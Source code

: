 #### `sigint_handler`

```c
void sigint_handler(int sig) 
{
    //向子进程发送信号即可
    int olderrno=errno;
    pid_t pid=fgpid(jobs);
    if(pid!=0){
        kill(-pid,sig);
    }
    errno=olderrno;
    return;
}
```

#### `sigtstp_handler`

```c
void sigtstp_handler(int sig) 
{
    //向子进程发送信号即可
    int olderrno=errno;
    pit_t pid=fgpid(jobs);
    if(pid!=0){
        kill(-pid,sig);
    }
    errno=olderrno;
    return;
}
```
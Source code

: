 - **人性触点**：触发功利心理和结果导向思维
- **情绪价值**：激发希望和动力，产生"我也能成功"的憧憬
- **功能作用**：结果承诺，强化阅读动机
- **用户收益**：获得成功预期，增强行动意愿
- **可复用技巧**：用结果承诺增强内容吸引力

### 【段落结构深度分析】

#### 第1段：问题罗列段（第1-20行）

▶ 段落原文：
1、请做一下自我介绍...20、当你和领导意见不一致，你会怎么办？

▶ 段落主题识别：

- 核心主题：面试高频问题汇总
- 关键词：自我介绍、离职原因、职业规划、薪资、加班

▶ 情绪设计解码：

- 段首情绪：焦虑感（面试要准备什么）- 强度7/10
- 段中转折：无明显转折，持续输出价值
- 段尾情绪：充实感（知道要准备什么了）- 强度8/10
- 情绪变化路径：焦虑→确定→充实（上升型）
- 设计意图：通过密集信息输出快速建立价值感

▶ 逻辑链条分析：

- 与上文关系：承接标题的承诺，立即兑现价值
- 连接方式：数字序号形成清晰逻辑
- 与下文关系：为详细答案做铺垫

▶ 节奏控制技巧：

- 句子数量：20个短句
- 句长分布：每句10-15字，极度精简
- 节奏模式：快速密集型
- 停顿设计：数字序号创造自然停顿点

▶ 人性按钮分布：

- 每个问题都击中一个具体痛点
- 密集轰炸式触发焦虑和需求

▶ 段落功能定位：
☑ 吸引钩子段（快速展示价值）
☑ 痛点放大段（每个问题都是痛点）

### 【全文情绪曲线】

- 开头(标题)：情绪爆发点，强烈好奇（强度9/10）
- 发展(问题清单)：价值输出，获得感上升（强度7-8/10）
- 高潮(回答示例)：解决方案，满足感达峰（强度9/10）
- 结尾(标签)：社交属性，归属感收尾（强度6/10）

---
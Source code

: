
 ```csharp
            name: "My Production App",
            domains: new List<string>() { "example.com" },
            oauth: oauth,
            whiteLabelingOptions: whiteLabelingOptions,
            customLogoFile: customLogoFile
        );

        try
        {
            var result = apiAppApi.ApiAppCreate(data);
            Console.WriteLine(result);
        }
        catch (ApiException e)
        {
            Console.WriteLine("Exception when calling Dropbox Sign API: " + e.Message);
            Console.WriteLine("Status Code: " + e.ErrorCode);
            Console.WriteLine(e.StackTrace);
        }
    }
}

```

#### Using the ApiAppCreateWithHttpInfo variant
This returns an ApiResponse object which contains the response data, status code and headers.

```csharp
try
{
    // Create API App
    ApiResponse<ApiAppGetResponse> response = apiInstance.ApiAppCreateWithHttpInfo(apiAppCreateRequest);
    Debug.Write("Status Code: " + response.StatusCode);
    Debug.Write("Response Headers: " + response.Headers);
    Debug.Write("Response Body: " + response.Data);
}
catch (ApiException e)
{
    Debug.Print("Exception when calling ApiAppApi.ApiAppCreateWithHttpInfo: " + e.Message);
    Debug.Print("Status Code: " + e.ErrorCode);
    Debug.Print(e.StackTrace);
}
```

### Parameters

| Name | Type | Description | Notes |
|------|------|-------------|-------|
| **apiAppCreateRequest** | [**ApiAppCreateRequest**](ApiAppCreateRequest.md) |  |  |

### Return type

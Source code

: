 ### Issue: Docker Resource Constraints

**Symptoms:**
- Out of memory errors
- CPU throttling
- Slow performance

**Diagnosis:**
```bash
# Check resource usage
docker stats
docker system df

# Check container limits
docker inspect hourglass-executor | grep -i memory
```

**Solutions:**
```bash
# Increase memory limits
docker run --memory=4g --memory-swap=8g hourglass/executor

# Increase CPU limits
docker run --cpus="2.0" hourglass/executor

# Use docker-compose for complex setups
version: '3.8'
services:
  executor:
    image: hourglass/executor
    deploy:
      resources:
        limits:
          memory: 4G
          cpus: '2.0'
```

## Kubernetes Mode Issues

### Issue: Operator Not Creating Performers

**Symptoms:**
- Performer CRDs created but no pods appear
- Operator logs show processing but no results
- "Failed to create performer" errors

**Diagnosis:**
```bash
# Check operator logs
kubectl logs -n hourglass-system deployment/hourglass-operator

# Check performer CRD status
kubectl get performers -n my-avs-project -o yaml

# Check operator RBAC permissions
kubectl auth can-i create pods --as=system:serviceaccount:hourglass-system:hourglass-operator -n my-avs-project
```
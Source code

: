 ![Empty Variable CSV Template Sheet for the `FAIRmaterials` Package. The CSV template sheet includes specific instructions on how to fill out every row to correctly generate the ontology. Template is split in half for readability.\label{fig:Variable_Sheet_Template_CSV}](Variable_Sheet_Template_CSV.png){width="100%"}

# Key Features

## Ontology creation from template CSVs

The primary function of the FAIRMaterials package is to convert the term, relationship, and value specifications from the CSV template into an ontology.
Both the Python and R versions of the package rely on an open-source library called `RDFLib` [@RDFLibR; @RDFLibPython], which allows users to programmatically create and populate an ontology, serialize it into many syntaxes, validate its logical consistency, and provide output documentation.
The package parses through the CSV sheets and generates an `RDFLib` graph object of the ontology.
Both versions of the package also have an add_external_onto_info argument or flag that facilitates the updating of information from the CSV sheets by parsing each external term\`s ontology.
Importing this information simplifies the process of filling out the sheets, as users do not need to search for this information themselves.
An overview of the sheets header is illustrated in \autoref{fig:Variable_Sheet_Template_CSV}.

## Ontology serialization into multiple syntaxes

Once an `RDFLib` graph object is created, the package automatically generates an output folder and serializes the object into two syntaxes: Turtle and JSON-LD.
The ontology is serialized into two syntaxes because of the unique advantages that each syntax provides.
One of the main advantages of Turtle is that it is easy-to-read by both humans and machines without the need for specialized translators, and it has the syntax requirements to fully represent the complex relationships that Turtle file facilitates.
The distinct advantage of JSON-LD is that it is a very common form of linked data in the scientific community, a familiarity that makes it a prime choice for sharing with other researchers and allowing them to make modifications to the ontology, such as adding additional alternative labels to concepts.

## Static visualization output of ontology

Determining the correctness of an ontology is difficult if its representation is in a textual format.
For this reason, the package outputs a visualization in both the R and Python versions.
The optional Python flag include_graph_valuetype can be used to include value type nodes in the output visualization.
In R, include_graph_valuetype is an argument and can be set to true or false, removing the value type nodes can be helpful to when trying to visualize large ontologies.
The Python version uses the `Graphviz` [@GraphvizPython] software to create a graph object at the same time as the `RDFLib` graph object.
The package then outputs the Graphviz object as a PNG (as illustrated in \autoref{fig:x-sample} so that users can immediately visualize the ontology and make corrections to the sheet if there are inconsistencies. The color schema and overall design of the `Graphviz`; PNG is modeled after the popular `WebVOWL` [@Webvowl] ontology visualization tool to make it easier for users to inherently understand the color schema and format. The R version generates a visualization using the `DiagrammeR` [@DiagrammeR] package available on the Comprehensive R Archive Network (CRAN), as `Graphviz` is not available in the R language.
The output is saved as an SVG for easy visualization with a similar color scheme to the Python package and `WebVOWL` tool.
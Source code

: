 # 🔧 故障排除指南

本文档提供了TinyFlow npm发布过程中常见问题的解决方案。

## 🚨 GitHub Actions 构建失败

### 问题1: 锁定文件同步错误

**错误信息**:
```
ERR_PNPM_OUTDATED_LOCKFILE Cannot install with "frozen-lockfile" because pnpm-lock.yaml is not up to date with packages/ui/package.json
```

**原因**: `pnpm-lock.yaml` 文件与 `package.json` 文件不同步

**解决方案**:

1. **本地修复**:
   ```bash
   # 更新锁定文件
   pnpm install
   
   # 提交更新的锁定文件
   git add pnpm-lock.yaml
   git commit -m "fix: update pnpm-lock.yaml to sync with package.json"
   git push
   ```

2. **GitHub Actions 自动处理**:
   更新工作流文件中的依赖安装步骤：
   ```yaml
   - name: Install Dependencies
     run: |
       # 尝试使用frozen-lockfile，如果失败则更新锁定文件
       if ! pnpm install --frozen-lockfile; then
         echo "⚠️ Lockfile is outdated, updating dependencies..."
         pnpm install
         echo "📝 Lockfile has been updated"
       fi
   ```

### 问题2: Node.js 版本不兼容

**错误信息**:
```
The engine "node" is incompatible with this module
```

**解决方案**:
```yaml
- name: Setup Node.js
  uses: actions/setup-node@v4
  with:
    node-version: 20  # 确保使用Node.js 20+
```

===============

*Try it*. Reproduce the records above exactly, from the first line to the line that holds "- **用户收益**：获得成功预期，增强行动意愿", inclusive, and omit everything after it.

*Worked solution*.
Source code

: #### `sigint_handler`

```c
void sigint_handler(int sig) 
{
    //向子进程发送信号即可
    int olderrno=errno;
    pid_t pid=fgpid(jobs);
    if(pid!=0){
        kill(-pid,sig);
    }
    errno=olderrno;
    return;
}
```

#### `sigtstp_handler`

```c
void sigtstp_handler(int sig) 
{
    //向子进程发送信号即可
    int olderrno=errno;
    pit_t pid=fgpid(jobs);
    if(pid!=0){
        kill(-pid,sig);
    }
    errno=olderrno;
    return;
}
```
Source code

: - **人性触点**：触发功利心理和结果导向思维
- **情绪价值**：激发希望和动力，产生"我也能成功"的憧憬
- **功能作用**：结果承诺，强化阅读动机
- **用户收益**：获得成功预期，增强行动意愿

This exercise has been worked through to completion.